Here are some recordings of my playing, made when I was 16 and 17.

There's more to come, plus a page for my students.


I performed Ravel's Sonatine as part of a recital, aged 16. You can hear the nerves in the splodges of wrong notes in the first movement (and I'm not sure how I got away with the rit at the end of the first phrase). But there are moments when I was just playing Ravel. I'm sorry about the rap airhorn effect at the beginning: this was recorded onto antique reel-to-reel tape, and the beep sound is a quaint 20th-century recording marker.

I love Brahms. I used to think that there could be no such thing as a 'favourite' composer: that I was simply in love with whatever I was playing at the time. But I feel that I have been coming 'home' to Brahms ever since I was first introduced to him through the 'Edward' Ballade in D Minor, Opus 10. This recording, of the first Intermezzo in Opus 118, was made in a studio, and is introduced by my teacher at the time, Anthony Walker.

 
 

This was part of the same recital as the Ravel. I think it's one of the most beautiful of Messiaen's Vingt Regards sur l'Enfant-Jesus. I love being part of an audience when it holds its breath collectively for a moment at the end of a performance before applauding, and it's pretty special when you're the performer.

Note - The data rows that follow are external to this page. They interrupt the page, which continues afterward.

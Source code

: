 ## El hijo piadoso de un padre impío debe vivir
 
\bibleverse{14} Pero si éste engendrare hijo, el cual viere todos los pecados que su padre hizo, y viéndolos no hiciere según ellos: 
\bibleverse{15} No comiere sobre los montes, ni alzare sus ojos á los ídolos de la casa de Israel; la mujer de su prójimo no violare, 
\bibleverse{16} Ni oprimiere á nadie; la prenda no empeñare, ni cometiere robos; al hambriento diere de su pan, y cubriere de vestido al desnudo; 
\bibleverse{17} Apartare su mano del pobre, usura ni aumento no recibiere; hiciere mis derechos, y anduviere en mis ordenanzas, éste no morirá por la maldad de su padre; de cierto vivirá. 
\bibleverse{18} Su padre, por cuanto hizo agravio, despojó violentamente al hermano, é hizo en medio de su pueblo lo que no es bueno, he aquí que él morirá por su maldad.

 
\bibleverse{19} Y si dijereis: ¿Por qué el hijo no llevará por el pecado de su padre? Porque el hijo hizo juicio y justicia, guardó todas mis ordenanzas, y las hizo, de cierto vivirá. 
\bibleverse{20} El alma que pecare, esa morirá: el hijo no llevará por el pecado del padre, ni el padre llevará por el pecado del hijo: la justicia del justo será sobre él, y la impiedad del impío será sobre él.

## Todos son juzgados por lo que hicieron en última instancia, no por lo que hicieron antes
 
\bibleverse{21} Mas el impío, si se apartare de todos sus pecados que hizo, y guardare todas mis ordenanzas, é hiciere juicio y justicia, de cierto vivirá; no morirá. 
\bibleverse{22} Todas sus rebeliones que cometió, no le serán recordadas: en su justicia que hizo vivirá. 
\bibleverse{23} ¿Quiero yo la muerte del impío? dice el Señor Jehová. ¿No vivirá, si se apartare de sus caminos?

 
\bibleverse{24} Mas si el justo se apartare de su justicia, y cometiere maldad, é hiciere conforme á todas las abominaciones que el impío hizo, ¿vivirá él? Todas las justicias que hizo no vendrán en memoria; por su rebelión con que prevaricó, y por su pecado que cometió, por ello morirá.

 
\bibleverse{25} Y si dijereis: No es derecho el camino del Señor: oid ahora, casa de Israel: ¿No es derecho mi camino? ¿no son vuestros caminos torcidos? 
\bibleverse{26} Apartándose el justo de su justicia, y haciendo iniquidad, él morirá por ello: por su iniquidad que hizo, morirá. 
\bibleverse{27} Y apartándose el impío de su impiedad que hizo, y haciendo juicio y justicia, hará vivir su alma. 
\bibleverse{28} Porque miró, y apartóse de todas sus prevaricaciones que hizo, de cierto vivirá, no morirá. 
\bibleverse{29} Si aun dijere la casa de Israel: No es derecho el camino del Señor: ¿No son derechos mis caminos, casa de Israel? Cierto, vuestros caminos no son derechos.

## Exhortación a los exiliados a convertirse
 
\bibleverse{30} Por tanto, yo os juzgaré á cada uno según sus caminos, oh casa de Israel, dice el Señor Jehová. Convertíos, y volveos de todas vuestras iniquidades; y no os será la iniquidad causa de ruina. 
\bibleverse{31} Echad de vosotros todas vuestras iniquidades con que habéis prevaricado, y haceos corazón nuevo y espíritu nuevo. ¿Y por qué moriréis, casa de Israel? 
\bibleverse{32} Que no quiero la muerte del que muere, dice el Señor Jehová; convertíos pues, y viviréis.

More Brahms. This is the final Intermezzo in Opus 118: No 6 in E-flat minor.

 
 

Continuing on the French 20th-century theme, here's Poulenc's Sonata for Two Pianos. This was part of a recital I did with the late Surendran Reddy. There's more two-piano stuff on my Soundcloud account (Milhaud's Scaramouche, and an arrangement of Bach's Fugue in G Minor BWV 578).